## MATERIAL PROVIDED
────────
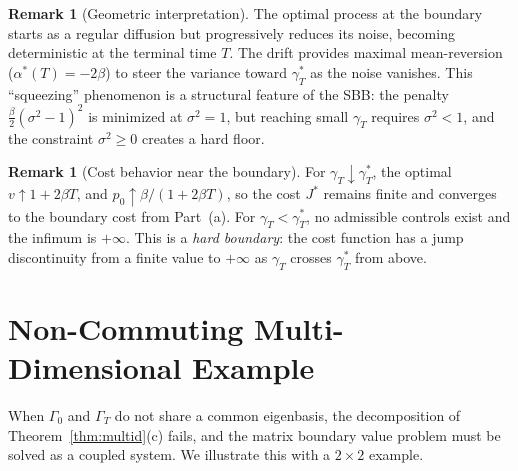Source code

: \documentclass[12pt]{article}
\theoremstyle{definition}
\newtheorem{remark}[theorem]{Remark}
\begin{document}
\begin{remark}[Geometric interpretation]
The optimal process at the boundary starts as a regular diffusion
but progressively reduces its noise, becoming deterministic at the
terminal time $T$.
The drift provides maximal mean-reversion ($\alpha^*(T) = -2\beta$)
to steer the variance toward $\gamma_T^*$ as the noise vanishes.
This ``squeezing'' phenomenon is a structural feature of the SBB:
the penalty $\frac{\beta}{2}(\sigma^2 - 1)^2$ is minimized at
$\sigma^2 = 1$, but reaching small $\gamma_T$ requires $\sigma^2 < 1$,
and the constraint $\sigma^2 \ge 0$ creates a hard floor.
\end{remark}

\begin{remark}[Cost behavior near the boundary]
For $\gamma_T \downarrow \gamma_T^*$, the optimal $v \uparrow 1 + 2\beta T$,
and $p_0 \uparrow \beta/(1+2\beta T)$, so the cost $J^*$ remains finite
and converges to the boundary cost from Part~(a).
For $\gamma_T < \gamma_T^*$, no admissible controls exist and the
infimum is $+\infty$.
This is a \emph{hard boundary}: the cost function has a jump
discontinuity from a finite value to $+\infty$ as $\gamma_T$ crosses
$\gamma_T^*$ from above.
\end{remark}

\section{Non-Commuting Multi-Dimensional Example}\label{sec:noncommuting}

When $\Gamma_0$ and $\Gamma_T$ do not share a common eigenbasis,
the decomposition of Theorem~\ref{thm:multid}(c) fails, and
the matrix boundary value problem must be solved as a coupled system.
We illustrate this with a $2 \times 2$ example.
\end{document}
────────
## ABOUT THIS EXERCISE
From the first line to the last, retype the data exactly, without images.

## ANSWER TO THIS TASK
Source code

: \documentclass[12pt]{article}
\theoremstyle{definition}
\newtheorem{remark}[theorem]{Remark}
\begin{document}
\begin{remark}[Geometric interpretation]
The optimal process at the boundary starts as a regular diffusion
but progressively reduces its noise, becoming deterministic at the
terminal time $T$.
The drift provides maximal mean-reversion ($\alpha^*(T) = -2\beta$)
to steer the variance toward $\gamma_T^*$ as the noise vanishes.
This ``squeezing'' phenomenon is a structural feature of the SBB:
the penalty $\frac{\beta}{2}(\sigma^2 - 1)^2$ is minimized at
$\sigma^2 = 1$, but reaching small $\gamma_T$ requires $\sigma^2 < 1$,
and the constraint $\sigma^2 \ge 0$ creates a hard floor.
\end{remark}

\begin{remark}[Cost behavior near the boundary]
For $\gamma_T \downarrow \gamma_T^*$, the optimal $v \uparrow 1 + 2\beta T$,
and $p_0 \uparrow \beta/(1+2\beta T)$, so the cost $J^*$ remains finite
and converges to the boundary cost from Part~(a).
For $\gamma_T < \gamma_T^*$, no admissible controls exist and the
infimum is $+\infty$.
This is a \emph{hard boundary}: the cost function has a jump
discontinuity from a finite value to $+\infty$ as $\gamma_T$ crosses
$\gamma_T^*$ from above.
\end{remark}

\section{Non-Commuting Multi-Dimensional Example}\label{sec:noncommuting}

When $\Gamma_0$ and $\Gamma_T$ do not share a common eigenbasis,
the decomposition of Theorem~\ref{thm:multid}(c) fails, and
the matrix boundary value problem must be solved as a coupled system.
We illustrate this with a $2 \times 2$ example.
\end{document}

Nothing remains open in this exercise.